Provided records –
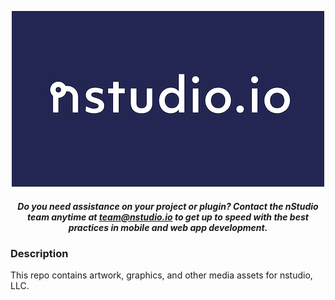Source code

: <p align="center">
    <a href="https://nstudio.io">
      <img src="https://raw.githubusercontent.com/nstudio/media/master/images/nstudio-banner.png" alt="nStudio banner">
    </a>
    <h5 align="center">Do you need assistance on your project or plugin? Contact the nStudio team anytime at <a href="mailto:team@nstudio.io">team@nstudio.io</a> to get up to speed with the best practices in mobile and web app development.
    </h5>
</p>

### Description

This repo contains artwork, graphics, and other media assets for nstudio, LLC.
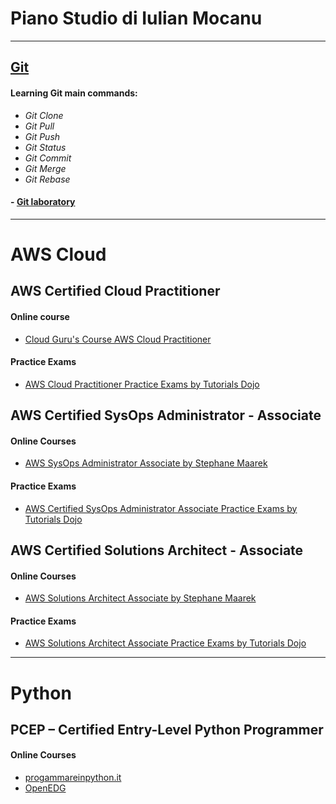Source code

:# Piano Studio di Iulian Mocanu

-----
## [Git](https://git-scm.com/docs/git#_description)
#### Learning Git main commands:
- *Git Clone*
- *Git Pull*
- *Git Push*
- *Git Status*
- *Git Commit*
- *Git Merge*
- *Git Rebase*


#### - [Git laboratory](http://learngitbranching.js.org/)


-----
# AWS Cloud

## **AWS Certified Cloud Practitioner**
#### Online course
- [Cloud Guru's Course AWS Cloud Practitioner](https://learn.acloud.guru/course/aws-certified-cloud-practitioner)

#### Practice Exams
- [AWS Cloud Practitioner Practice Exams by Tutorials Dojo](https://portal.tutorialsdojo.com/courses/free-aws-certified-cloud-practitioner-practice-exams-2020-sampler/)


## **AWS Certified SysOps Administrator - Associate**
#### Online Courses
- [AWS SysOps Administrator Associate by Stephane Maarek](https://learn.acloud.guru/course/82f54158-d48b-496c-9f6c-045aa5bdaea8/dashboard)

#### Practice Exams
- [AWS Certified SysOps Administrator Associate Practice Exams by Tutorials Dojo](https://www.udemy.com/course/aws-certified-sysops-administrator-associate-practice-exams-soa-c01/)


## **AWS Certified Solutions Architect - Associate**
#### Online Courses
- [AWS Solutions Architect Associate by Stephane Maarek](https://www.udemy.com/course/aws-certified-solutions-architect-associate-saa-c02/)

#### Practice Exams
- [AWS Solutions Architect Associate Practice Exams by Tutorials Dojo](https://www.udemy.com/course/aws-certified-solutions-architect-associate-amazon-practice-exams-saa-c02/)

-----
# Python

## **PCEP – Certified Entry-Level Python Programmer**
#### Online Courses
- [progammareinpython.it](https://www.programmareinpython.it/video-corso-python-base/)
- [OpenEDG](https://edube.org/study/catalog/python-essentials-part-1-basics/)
---
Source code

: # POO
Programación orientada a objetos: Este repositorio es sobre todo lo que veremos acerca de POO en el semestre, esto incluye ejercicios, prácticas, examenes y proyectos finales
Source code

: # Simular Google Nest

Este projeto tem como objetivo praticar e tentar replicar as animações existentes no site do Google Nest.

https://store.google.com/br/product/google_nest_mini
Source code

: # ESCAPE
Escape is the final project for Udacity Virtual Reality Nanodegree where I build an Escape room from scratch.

Task directions –
Referring to the material above, set down exactly the lines between the line with "Simular Google Nest" and the line with "Escape is the", inclusive, and no other lines.

Your response –
: # Simular Google Nest

Este projeto tem como objetivo praticar e tentar replicar as animações existentes no site do Google Nest.

https://store.google.com/br/product/google_nest_mini
Source code

: # ESCAPE
Escape is the final project for Udacity Virtual Reality Nanodegree where I build an Escape room from scratch.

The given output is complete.